But there are unofficial platforms, including one titled the
99%
Declaration which calls for a "National General Assembly" to convene
on July 4, 2012 in Philadelphia.
The 99% Declaration seeks everything from reining in the corporate
state to ending the Fed to eliminating censorship of the Internet.
But none of these demands seems to go to the heart of what prompted
Occupiers to camp out on Wall Street in the first place – a corrupt
banking system that serves the 1% at the expense of the 99%.
To redress that, we need a banking system that serves the 99%.
Occupy San Francisco has now endorsed a plan aimed at
doing just that. In a
December 1
Wall Street Journal article titled “Occupy Shocker: A
Realistic, Actionable Idea,” David Weidner writes: [P]rotesters in the Bay Area, especially Occupy San
Francisco, have something their East Coast neighbors don't: a realistic
plan aimed at the heart of banks. The idea could be expanded nationwide to
send a message to a compromised Washington and the financial industry. It's called a municipal bank. Simply put, it would
transfer the City of San Francisco's bank accounts—about $2 billion now
spread between such banks as Bank of America Corp., UnionBanCal Corp. and
Wells Fargo & Co.—into a public bank. That bank would use small local
banks to lend to the community. The public bank concept is not new.
It has been proposed before in San Francisco and has a successful
90-year track record in North Dakota.
Weidner notes that the state-owned Bank of North Dakota earned
taxpayers more than $61 million last year and reported a profit of $57
million in 2008, when Bank of America had a $1.2 billion net loss.

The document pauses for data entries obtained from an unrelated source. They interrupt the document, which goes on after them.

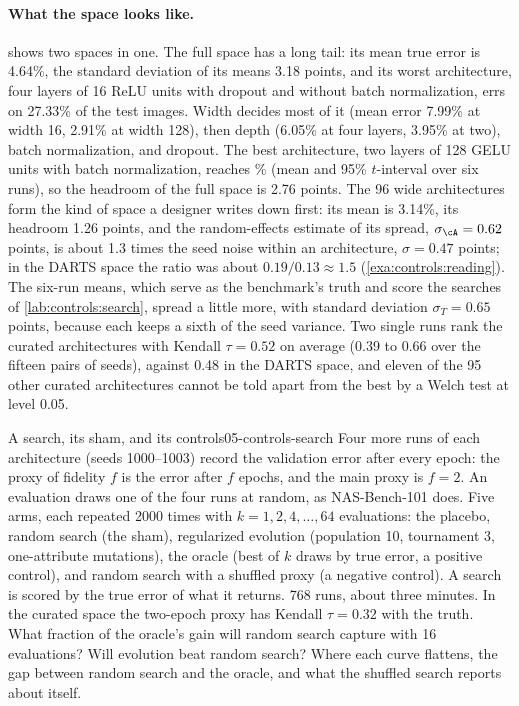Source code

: \begin{refsection}
\paragraph{What the space looks like.}  shows two spaces in one. The full space has a long tail: its mean true error is 4.64\%, the standard deviation of its means 3.18 points, and its worst architecture, four layers of 16 ReLU units with dropout and without batch normalization, errs on 27.33\% of the test images. Width decides most of it (mean error 7.99\% at width 16, 2.91\% at width 128), then depth (6.05\% at four layers, 3.95\% at two), batch normalization, and dropout. The best architecture, two layers of 128 GELU units with batch normalization, reaches \% (mean and 95\% $t$-interval over six runs), so the headroom of the full space is 2.76 points. The 96 wide architectures form the kind of space a designer writes down first: its mean is 3.14\%, its headroom 1.26 points, and the random-effects estimate of its spread, $\sigma_{\cA}=0.62$ points, is about 1.3 times the seed noise within an architecture, $\sigma=0.47$ points; in the DARTS space the ratio was about $0.19/0.13\approx1.5$ (\cref{exa:controls:reading}). The six-run means, which serve as the benchmark's truth and score the searches of \cref{lab:controls:search}, spread a little more, with standard deviation $\sigma_T=0.65$ points, because each keeps a sixth of the seed variance. Two single runs rank the curated architectures with Kendall $\tau=0.52$ on average (0.39 to 0.66 over the fifteen pairs of seeds), against 0.48 in the DARTS space, and eleven of the 95 other curated architectures cannot be told apart from the best by a Welch test at level 0.05.

\begin{lab}{A search, its sham, and its controls}{05-controls-search}\label{lab:controls:search}
 Four more runs of each architecture (seeds 1000--1003) record the validation error after every epoch: the proxy of fidelity $f$ is the error after $f$ epochs, and the main proxy is $f=2$. An evaluation draws one of the four runs at random, as NAS-Bench-101 does. Five arms, each repeated 2000 times with $k=1,2,4,\dots,64$ evaluations: the placebo, random search (the sham), regularized evolution (population 10, tournament 3, one-attribute mutations), the oracle (best of $k$ draws by true error, a positive control), and random search with a shuffled proxy (a negative control). A search is scored by the true error of what it returns. 768 runs, about three minutes.
 In the curated space the two-epoch proxy has Kendall $\tau=0.32$ with the truth. What fraction of the oracle's gain will random search capture with 16 evaluations? Will evolution beat random search?
 Where each curve flattens, the gap between random search and the oracle, and what the shuffled search reports about itself.
\end{lab}


\end{refsection}
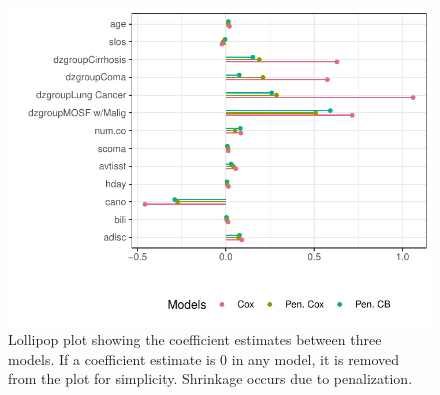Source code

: \documentclass[
]{jss}
\begin{document}
\begin{CodeChunk}
\begin{figure}

{\centering \includegraphics[width=\textwidth,keepaspectratio=true]{../figures/coefplots-1} 

}

\caption{\label{fig:cs3lolliPlot} Lollipop plot showing the coefficient estimates between three models. If a coefficient estimate is 0 in any model, it is removed from the plot for simplicity. Shrinkage occurs due to penalization.}\label{fig:coefplots}
\end{figure}
\end{CodeChunk}
\end{document}
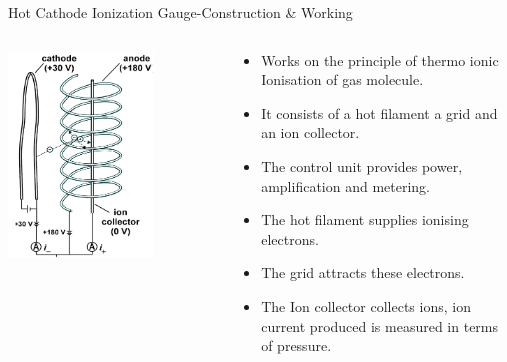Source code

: \documentclass[11pt]{beamer}
\begin{document}
\begin{frame}{Hot Cathode Ionization Gauge-Construction \& Working}

\begin{columns}[t]
    
      
       \begin{exampleblock}{}
         \begin{center}
			\includegraphics[width=0.7\textwidth]{HCIG.png}
		\end{center}
       \end{exampleblock}
       
       \begin{exampleblock}{ }
          \begin{itemize}
          \item Works on the principle of thermo ionic Ionisation of gas molecule. 
          \item It consists of  a hot filament a grid and an ion collector.
          \item The control unit provides power, amplification and metering.
          \item The hot filament supplies ionising electrons.
          \item The grid attracts these electrons.
          \item The Ion collector collects ions, ion current produced is measured in terms of pressure.
          
          \end{itemize}
       
       \end{exampleblock}   
   
    \end{columns}   





\end{frame}
\end{document}
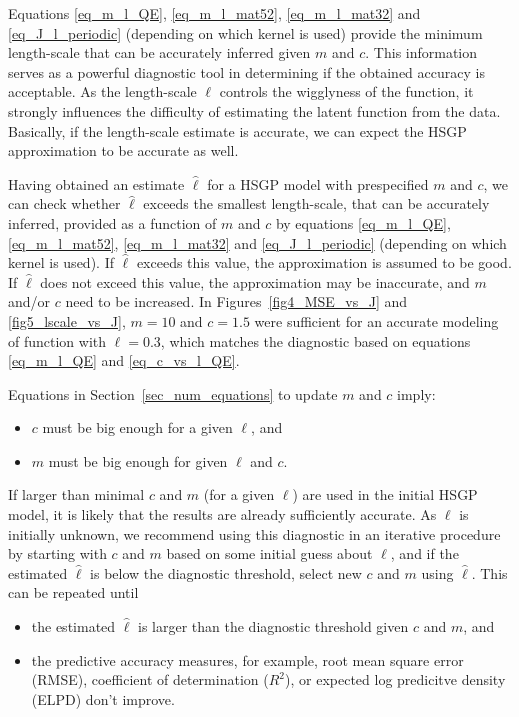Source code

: Equations \eqref{eq_m_l_QE}, \eqref{eq_m_l_mat52}, \eqref{eq_m_l_mat32} and \eqref{eq_J_l_periodic} (depending on which kernel is used) provide the minimum length-scale that can be accurately inferred given $m$ and $c$. This information serves as a powerful diagnostic tool in determining if the obtained accuracy is acceptable. As the length-scale $\ell$ controls the wigglyness of the function, it strongly influences the difficulty of estimating the latent function from the data. Basically, if the length-scale estimate is accurate, we can expect the HSGP approximation to be accurate as well.

Having obtained an estimate $\hat{\ell}$ for a HSGP model with prespecified $m$ and $c$, we can check whether $\hat{\ell}$ exceeds the smallest length-scale, that can be accurately inferred, provided as a function of $m$ and $c$ by equations \eqref{eq_m_l_QE}, \eqref{eq_m_l_mat52}, \eqref{eq_m_l_mat32} and \eqref{eq_J_l_periodic} (depending on which kernel is used). If $\hat{\ell}$ exceeds this value, the approximation is assumed to be good. If $\hat{\ell}$ does not exceed this value, the approximation may be inaccurate, and $m$ and/or $c$ need to be increased. In Figures~\ref{fig4_MSE_vs_J} and \ref{fig5_lscale_vs_J}, $m = 10$ and $c = 1.5$ were sufficient for an accurate modeling of function with $\ell = 0.3$, which matches the diagnostic based on equations \eqref{eq_m_l_QE} and \eqref{eq_c_vs_l_QE}.

Equations in Section~\ref{sec_num_equations} to update $m$ and $c$ imply:
% 
\begin{itemize}
	\item $c$ must be big enough for a given $\ell$, and
	\item $m$ must be big enough for given $\ell$ and $c$. 
\end{itemize}
%
If larger than minimal $c$ and $m$ (for a given $\ell$) are used in the initial HSGP model, it is likely that the results are already sufficiently accurate. As $\ell$ is initially unknown, we recommend using this diagnostic in an iterative procedure by starting with $c$ and $m$ based on some initial guess about $\ell$, and if the estimated $\hat{\ell}$ is below the diagnostic threshold, select new $c$ and $m$ using $\hat{\ell}$. This can be repeated until
%
\begin{itemize}
\item the estimated $\hat{\ell}$ is larger than the diagnostic threshold given $c$ and $m$, and
\item the predictive accuracy measures, for example, root mean square error (RMSE), coefficient of determination ($R^2$), or expected log predicitve density (ELPD) don't improve.
\end{itemize}

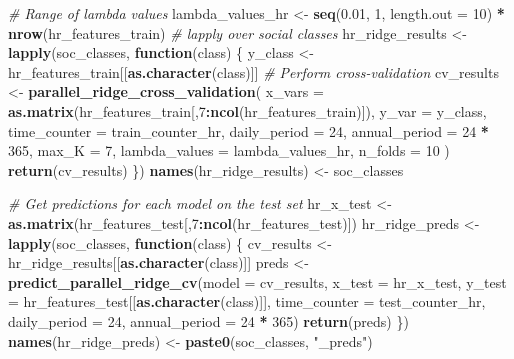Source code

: \documentclass[
]{article}
\newenvironment{Shaded}{\begin{snugshade}}{\end{snugshade}}
\newcommand{\AttributeTok}[1]{\textcolor[rgb]{0.13,0.29,0.53}{#1}}
\newcommand{\CommentTok}[1]{\textcolor[rgb]{0.56,0.35,0.01}{\textit{#1}}}
\newcommand{\ControlFlowTok}[1]{\textcolor[rgb]{0.13,0.29,0.53}{\textbf{#1}}}
\newcommand{\DecValTok}[1]{\textcolor[rgb]{0.00,0.00,0.81}{#1}}
\newcommand{\FloatTok}[1]{\textcolor[rgb]{0.00,0.00,0.81}{#1}}
\newcommand{\FunctionTok}[1]{\textcolor[rgb]{0.13,0.29,0.53}{\textbf{#1}}}
\newcommand{\NormalTok}[1]{#1}
\newcommand{\OtherTok}[1]{\textcolor[rgb]{0.56,0.35,0.01}{#1}}
\newcommand{\SpecialCharTok}[1]{\textcolor[rgb]{0.81,0.36,0.00}{\textbf{#1}}}
\newcommand{\StringTok}[1]{\textcolor[rgb]{0.31,0.60,0.02}{#1}}
\begin{document}
\begin{Shaded}
\begin{Highlighting}[]
\CommentTok{\# Range of lambda values}
\NormalTok{lambda\_values\_hr }\OtherTok{\textless{}{-}} \FunctionTok{seq}\NormalTok{(}\FloatTok{0.01}\NormalTok{, }\DecValTok{1}\NormalTok{, }\AttributeTok{length.out =} \DecValTok{10}\NormalTok{) }\SpecialCharTok{*} \FunctionTok{nrow}\NormalTok{(hr\_features\_train)}
\CommentTok{\# lapply over social classes}
\NormalTok{hr\_ridge\_results }\OtherTok{\textless{}{-}} \FunctionTok{lapply}\NormalTok{(soc\_classes, }\ControlFlowTok{function}\NormalTok{(class) \{}
\NormalTok{  y\_class }\OtherTok{\textless{}{-}}\NormalTok{ hr\_features\_train[[}\FunctionTok{as.character}\NormalTok{(class)]]}
  \CommentTok{\# Perform cross{-}validation}
\NormalTok{  cv\_results }\OtherTok{\textless{}{-}} \FunctionTok{parallel\_ridge\_cross\_validation}\NormalTok{(}
    \AttributeTok{x\_vars =} \FunctionTok{as.matrix}\NormalTok{(hr\_features\_train[,}\DecValTok{7}\SpecialCharTok{:}\FunctionTok{ncol}\NormalTok{(hr\_features\_train)]),}
    \AttributeTok{y\_var =}\NormalTok{ y\_class,}
    \AttributeTok{time\_counter =}\NormalTok{ train\_counter\_hr,}
    \AttributeTok{daily\_period =} \DecValTok{24}\NormalTok{,}
    \AttributeTok{annual\_period =} \DecValTok{24} \SpecialCharTok{*} \DecValTok{365}\NormalTok{,}
    \AttributeTok{max\_K =} \DecValTok{7}\NormalTok{,}
    \AttributeTok{lambda\_values =}\NormalTok{ lambda\_values\_hr,}
    \AttributeTok{n\_folds =} \DecValTok{10}
\NormalTok{  )}
  \FunctionTok{return}\NormalTok{(cv\_results)}
\NormalTok{\})}
\FunctionTok{names}\NormalTok{(hr\_ridge\_results) }\OtherTok{\textless{}{-}}\NormalTok{ soc\_classes}

\CommentTok{\# Get predictions for each model on the test set}
\NormalTok{hr\_x\_test }\OtherTok{\textless{}{-}} \FunctionTok{as.matrix}\NormalTok{(hr\_features\_test[,}\DecValTok{7}\SpecialCharTok{:}\FunctionTok{ncol}\NormalTok{(hr\_features\_test)])}
\NormalTok{hr\_ridge\_preds }\OtherTok{\textless{}{-}} \FunctionTok{lapply}\NormalTok{(soc\_classes, }\ControlFlowTok{function}\NormalTok{(class) \{}
\NormalTok{  cv\_results }\OtherTok{\textless{}{-}}\NormalTok{ hr\_ridge\_results[[}\FunctionTok{as.character}\NormalTok{(class)]]}
\NormalTok{  preds }\OtherTok{\textless{}{-}} \FunctionTok{predict\_parallel\_ridge\_cv}\NormalTok{(}\AttributeTok{model =}\NormalTok{ cv\_results,}
                                     \AttributeTok{x\_test =}\NormalTok{ hr\_x\_test,}
                                     \AttributeTok{y\_test =}\NormalTok{ hr\_features\_test[[}\FunctionTok{as.character}\NormalTok{(class)]],}
                                     \AttributeTok{time\_counter =}\NormalTok{ test\_counter\_hr,}
                                     \AttributeTok{daily\_period =} \DecValTok{24}\NormalTok{,}
                                     \AttributeTok{annual\_period =} \DecValTok{24} \SpecialCharTok{*} \DecValTok{365}\NormalTok{)}
  \FunctionTok{return}\NormalTok{(preds)}
\NormalTok{\})}
\FunctionTok{names}\NormalTok{(hr\_ridge\_preds) }\OtherTok{\textless{}{-}} \FunctionTok{paste0}\NormalTok{(soc\_classes, }\StringTok{"\_preds"}\NormalTok{)}
\end{Highlighting}
\end{Shaded}
\end{document}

The San Francisco bank proposal is sponsored by city supervisor
John Avalos, who has been thinking about a municipal bank for several
years.
Weidner calls the proposal “the boldest institutional
stroke yet against banks targeted by the Occupy movement.”
Responding to the Critics He acknowledges that it will be an uphill climb.
In a
follow-up article
on December 6th, Weidner wrote: Of course, there are critics. . . . They argue that
public banks would put public money at risk.
Would you be surprised to know
that most of the critics are bankers? That’s why you don’t hear them talking about the $100
billion they lost for the California pension funds in 2008.
They don’t talk about the
foreclosures that have wrought havoc on communities and tax revenues.
They don’t talk about liar loans
and what kind of impact that’s had on the economy, employment and the real
estate market — not to mention local and state budgets.
Risk to the taxpayers remains the chief objection of
banker opponents. “There is
no need for such lending,” they say.
“We already provide loans to any creditworthy applicant who comes
to us. Why put taxpayer money
at risk, lending for every crackpot scheme that some politician wants to
waste taxpayer money on?” Tom Hagan, who pays taxes in Maine, has a
response to that argument.
In a December 3rd letter to the editor in the Press Herald
(Portland), he maintained there is no need to invest public bank money in
risky retail ventures. The
money could be saved for infrastructure projects, at least while the
public banking model is being proven.
The salubrious result could be to cut local infrastructure costs in
half. Making his case in
conjunction with a Maine turnpike project, he wrote: Why does Maine pay double for turnpike improvements? Improvements are funded by bonds issued by the Maine
Turnpike Authority, which collects the principal amounts, then pays the
bonds back with interest. Over time, interest payments add up to about the
original principal, doubling the cost of turnpike improvements and the
tolls that must be collected to pay for them. The interest money is
shipped out of state to Wall Street banks. Why not keep the interest money here in Maine, to the
benefit of all Mainers? This could be done by creating a state-owned bank.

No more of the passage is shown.